Aim of the task:
Please repeat all the entries. Nothing may differ.

*** Record set Section Begins ***

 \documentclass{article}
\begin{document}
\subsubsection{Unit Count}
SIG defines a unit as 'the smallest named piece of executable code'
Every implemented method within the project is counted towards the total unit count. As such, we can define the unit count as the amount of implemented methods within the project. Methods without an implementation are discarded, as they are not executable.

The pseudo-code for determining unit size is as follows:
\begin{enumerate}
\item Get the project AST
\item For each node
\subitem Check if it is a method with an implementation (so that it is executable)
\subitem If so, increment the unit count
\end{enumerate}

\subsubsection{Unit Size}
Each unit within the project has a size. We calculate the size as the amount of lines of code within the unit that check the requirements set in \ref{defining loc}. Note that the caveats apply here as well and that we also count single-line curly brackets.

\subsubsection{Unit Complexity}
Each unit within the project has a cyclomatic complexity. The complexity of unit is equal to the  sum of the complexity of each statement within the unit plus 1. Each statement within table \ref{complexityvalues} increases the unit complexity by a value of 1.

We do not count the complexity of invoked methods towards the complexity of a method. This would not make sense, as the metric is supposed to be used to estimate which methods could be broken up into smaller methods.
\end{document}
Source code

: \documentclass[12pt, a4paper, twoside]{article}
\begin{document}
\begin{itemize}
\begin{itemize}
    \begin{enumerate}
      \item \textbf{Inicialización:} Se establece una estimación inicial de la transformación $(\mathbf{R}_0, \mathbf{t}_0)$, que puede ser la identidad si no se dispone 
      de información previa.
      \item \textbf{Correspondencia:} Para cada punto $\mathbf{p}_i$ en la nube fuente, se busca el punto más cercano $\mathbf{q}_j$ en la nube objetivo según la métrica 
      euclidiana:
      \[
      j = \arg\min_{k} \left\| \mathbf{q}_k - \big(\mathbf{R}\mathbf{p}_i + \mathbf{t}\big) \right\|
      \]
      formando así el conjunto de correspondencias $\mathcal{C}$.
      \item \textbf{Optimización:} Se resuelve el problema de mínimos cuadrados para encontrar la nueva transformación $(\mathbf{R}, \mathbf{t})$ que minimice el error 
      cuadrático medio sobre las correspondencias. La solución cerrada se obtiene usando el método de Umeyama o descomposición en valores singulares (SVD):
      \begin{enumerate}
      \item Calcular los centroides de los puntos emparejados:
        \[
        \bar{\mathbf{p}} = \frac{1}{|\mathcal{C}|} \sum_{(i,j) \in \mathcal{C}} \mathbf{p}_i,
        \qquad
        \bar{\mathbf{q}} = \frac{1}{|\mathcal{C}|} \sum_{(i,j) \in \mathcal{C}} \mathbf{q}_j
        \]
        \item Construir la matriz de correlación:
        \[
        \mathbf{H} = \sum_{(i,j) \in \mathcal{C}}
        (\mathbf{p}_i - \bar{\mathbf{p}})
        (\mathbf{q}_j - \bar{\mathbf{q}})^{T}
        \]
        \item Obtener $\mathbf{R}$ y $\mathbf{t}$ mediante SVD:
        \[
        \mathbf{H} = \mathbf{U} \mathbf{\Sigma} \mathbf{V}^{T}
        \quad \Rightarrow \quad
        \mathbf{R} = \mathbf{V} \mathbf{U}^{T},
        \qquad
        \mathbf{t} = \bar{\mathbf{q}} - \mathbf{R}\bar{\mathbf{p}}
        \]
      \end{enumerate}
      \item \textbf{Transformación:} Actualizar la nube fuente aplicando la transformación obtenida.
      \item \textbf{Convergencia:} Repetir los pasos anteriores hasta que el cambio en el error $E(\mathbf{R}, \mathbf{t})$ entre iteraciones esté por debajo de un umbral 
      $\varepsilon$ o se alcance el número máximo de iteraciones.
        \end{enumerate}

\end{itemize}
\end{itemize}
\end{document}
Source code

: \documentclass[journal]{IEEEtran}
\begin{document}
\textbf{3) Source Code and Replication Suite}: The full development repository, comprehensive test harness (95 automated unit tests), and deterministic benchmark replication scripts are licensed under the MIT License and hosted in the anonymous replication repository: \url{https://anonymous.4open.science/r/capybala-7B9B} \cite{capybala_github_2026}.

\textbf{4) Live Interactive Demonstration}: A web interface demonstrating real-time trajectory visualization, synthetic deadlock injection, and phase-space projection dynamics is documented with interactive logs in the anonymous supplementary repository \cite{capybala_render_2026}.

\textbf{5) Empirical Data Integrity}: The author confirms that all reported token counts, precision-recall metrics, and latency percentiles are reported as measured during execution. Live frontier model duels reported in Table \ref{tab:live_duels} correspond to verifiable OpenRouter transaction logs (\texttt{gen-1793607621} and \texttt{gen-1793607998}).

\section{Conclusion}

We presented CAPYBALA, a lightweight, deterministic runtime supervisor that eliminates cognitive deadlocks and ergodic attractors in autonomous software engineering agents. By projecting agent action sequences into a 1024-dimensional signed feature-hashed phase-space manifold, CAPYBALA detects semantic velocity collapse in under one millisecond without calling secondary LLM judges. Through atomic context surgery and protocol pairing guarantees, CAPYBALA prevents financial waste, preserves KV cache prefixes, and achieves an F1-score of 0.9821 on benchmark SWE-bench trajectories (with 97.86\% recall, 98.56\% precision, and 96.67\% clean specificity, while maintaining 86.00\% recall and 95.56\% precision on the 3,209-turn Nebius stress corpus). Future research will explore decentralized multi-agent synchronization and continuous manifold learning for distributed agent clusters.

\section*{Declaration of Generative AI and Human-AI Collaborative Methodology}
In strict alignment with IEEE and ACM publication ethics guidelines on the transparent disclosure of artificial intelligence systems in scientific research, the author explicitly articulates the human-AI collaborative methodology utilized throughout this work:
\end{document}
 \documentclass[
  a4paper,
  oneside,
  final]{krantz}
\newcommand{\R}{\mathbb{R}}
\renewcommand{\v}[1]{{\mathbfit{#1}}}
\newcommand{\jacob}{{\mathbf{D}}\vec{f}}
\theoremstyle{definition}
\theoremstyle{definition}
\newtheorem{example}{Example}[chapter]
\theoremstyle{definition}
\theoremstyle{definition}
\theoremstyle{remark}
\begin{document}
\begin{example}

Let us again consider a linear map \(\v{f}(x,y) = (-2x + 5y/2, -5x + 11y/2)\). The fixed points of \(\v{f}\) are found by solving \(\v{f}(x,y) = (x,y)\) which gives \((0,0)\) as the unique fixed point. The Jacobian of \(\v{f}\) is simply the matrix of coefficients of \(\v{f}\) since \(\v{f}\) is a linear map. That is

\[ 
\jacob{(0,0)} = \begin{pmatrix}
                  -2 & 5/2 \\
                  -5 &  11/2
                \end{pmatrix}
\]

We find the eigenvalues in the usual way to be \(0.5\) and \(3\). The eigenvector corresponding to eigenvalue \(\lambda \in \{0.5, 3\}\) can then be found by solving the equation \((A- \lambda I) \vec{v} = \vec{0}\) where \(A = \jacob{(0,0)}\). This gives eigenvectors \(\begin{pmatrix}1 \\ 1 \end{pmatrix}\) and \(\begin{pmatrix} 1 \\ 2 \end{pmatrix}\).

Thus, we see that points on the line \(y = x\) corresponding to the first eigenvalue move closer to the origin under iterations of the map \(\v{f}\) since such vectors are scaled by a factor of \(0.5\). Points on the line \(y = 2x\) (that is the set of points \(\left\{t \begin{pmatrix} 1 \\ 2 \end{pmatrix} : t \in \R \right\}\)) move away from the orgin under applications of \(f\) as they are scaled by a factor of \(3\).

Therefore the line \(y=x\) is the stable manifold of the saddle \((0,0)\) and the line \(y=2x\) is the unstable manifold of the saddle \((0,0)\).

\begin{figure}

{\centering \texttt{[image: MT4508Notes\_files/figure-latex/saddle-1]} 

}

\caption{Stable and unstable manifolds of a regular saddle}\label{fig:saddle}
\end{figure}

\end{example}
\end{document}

*** Record set Section Ends ***

Output of the task:
 \documentclass{article}
\begin{document}
\subsubsection{Unit Count}
SIG defines a unit as 'the smallest named piece of executable code'
Every implemented method within the project is counted towards the total unit count. As such, we can define the unit count as the amount of implemented methods within the project. Methods without an implementation are discarded, as they are not executable.

The pseudo-code for determining unit size is as follows:
\begin{enumerate}
\item Get the project AST
\item For each node
\subitem Check if it is a method with an implementation (so that it is executable)
\subitem If so, increment the unit count
\end{enumerate}

\subsubsection{Unit Size}
Each unit within the project has a size. We calculate the size as the amount of lines of code within the unit that check the requirements set in \ref{defining loc}. Note that the caveats apply here as well and that we also count single-line curly brackets.

\subsubsection{Unit Complexity}
Each unit within the project has a cyclomatic complexity. The complexity of unit is equal to the  sum of the complexity of each statement within the unit plus 1. Each statement within table \ref{complexityvalues} increases the unit complexity by a value of 1.

We do not count the complexity of invoked methods towards the complexity of a method. This would not make sense, as the metric is supposed to be used to estimate which methods could be broken up into smaller methods.
\end{document}
Source code

: \documentclass[12pt, a4paper, twoside]{article}
\begin{document}
\begin{itemize}
\begin{itemize}
    \begin{enumerate}
      \item \textbf{Inicialización:} Se establece una estimación inicial de la transformación $(\mathbf{R}_0, \mathbf{t}_0)$, que puede ser la identidad si no se dispone 
      de información previa.
      \item \textbf{Correspondencia:} Para cada punto $\mathbf{p}_i$ en la nube fuente, se busca el punto más cercano $\mathbf{q}_j$ en la nube objetivo según la métrica 
      euclidiana:
      \[
      j = \arg\min_{k} \left\| \mathbf{q}_k - \big(\mathbf{R}\mathbf{p}_i + \mathbf{t}\big) \right\|
      \]
      formando así el conjunto de correspondencias $\mathcal{C}$.
      \item \textbf{Optimización:} Se resuelve el problema de mínimos cuadrados para encontrar la nueva transformación $(\mathbf{R}, \mathbf{t})$ que minimice el error 
      cuadrático medio sobre las correspondencias. La solución cerrada se obtiene usando el método de Umeyama o descomposición en valores singulares (SVD):
      \begin{enumerate}
      \item Calcular los centroides de los puntos emparejados:
        \[
        \bar{\mathbf{p}} = \frac{1}{|\mathcal{C}|} \sum_{(i,j) \in \mathcal{C}} \mathbf{p}_i,
        \qquad
        \bar{\mathbf{q}} = \frac{1}{|\mathcal{C}|} \sum_{(i,j) \in \mathcal{C}} \mathbf{q}_j
        \]
        \item Construir la matriz de correlación:
        \[
        \mathbf{H} = \sum_{(i,j) \in \mathcal{C}}
        (\mathbf{p}_i - \bar{\mathbf{p}})
        (\mathbf{q}_j - \bar{\mathbf{q}})^{T}
        \]
        \item Obtener $\mathbf{R}$ y $\mathbf{t}$ mediante SVD:
        \[
        \mathbf{H} = \mathbf{U} \mathbf{\Sigma} \mathbf{V}^{T}
        \quad \Rightarrow \quad
        \mathbf{R} = \mathbf{V} \mathbf{U}^{T},
        \qquad
        \mathbf{t} = \bar{\mathbf{q}} - \mathbf{R}\bar{\mathbf{p}}
        \]
      \end{enumerate}
      \item \textbf{Transformación:} Actualizar la nube fuente aplicando la transformación obtenida.
      \item \textbf{Convergencia:} Repetir los pasos anteriores hasta que el cambio en el error $E(\mathbf{R}, \mathbf{t})$ entre iteraciones esté por debajo de un umbral 
      $\varepsilon$ o se alcance el número máximo de iteraciones.
        \end{enumerate}

\end{itemize}
\end{itemize}
\end{document}
Source code

: \documentclass[journal]{IEEEtran}
\begin{document}
\textbf{3) Source Code and Replication Suite}: The full development repository, comprehensive test harness (95 automated unit tests), and deterministic benchmark replication scripts are licensed under the MIT License and hosted in the anonymous replication repository: \url{https://anonymous.4open.science/r/capybala-7B9B} \cite{capybala_github_2026}.

\textbf{4) Live Interactive Demonstration}: A web interface demonstrating real-time trajectory visualization, synthetic deadlock injection, and phase-space projection dynamics is documented with interactive logs in the anonymous supplementary repository \cite{capybala_render_2026}.

\textbf{5) Empirical Data Integrity}: The author confirms that all reported token counts, precision-recall metrics, and latency percentiles are reported as measured during execution. Live frontier model duels reported in Table \ref{tab:live_duels} correspond to verifiable OpenRouter transaction logs (\texttt{gen-1793607621} and \texttt{gen-1793607998}).

\section{Conclusion}

We presented CAPYBALA, a lightweight, deterministic runtime supervisor that eliminates cognitive deadlocks and ergodic attractors in autonomous software engineering agents. By projecting agent action sequences into a 1024-dimensional signed feature-hashed phase-space manifold, CAPYBALA detects semantic velocity collapse in under one millisecond without calling secondary LLM judges. Through atomic context surgery and protocol pairing guarantees, CAPYBALA prevents financial waste, preserves KV cache prefixes, and achieves an F1-score of 0.9821 on benchmark SWE-bench trajectories (with 97.86\% recall, 98.56\% precision, and 96.67\% clean specificity, while maintaining 86.00\% recall and 95.56\% precision on the 3,209-turn Nebius stress corpus). Future research will explore decentralized multi-agent synchronization and continuous manifold learning for distributed agent clusters.

\section*{Declaration of Generative AI and Human-AI Collaborative Methodology}
In strict alignment with IEEE and ACM publication ethics guidelines on the transparent disclosure of artificial intelligence systems in scientific research, the author explicitly articulates the human-AI collaborative methodology utilized throughout this work:
\end{document}
 \documentclass[
  a4paper,
  oneside,
  final]{krantz}
\newcommand{\R}{\mathbb{R}}
\renewcommand{\v}[1]{{\mathbfit{#1}}}
\newcommand{\jacob}{{\mathbf{D}}\vec{f}}
\theoremstyle{definition}
\theoremstyle{definition}
\newtheorem{example}{Example}[chapter]
\theoremstyle{definition}
\theoremstyle{definition}
\theoremstyle{remark}
\begin{document}
\begin{example}

Let us again consider a linear map \(\v{f}(x,y) = (-2x + 5y/2, -5x + 11y/2)\). The fixed points of \(\v{f}\) are found by solving \(\v{f}(x,y) = (x,y)\) which gives \((0,0)\) as the unique fixed point. The Jacobian of \(\v{f}\) is simply the matrix of coefficients of \(\v{f}\) since \(\v{f}\) is a linear map. That is

\[ 
\jacob{(0,0)} = \begin{pmatrix}
                  -2 & 5/2 \\
                  -5 &  11/2
                \end{pmatrix}
\]

We find the eigenvalues in the usual way to be \(0.5\) and \(3\). The eigenvector corresponding to eigenvalue \(\lambda \in \{0.5, 3\}\) can then be found by solving the equation \((A- \lambda I) \vec{v} = \vec{0}\) where \(A = \jacob{(0,0)}\). This gives eigenvectors \(\begin{pmatrix}1 \\ 1 \end{pmatrix}\) and \(\begin{pmatrix} 1 \\ 2 \end{pmatrix}\).

Thus, we see that points on the line \(y = x\) corresponding to the first eigenvalue move closer to the origin under iterations of the map \(\v{f}\) since such vectors are scaled by a factor of \(0.5\). Points on the line \(y = 2x\) (that is the set of points \(\left\{t \begin{pmatrix} 1 \\ 2 \end{pmatrix} : t \in \R \right\}\)) move away from the orgin under applications of \(f\) as they are scaled by a factor of \(3\).

Therefore the line \(y=x\) is the stable manifold of the saddle \((0,0)\) and the line \(y=2x\) is the unstable manifold of the saddle \((0,0)\).

\begin{figure}

{\centering \texttt{[image: MT4508Notes\_files/figure-latex/saddle-1]} 

}

\caption{Stable and unstable manifolds of a regular saddle}\label{fig:saddle}
\end{figure}

\end{example}
\end{document}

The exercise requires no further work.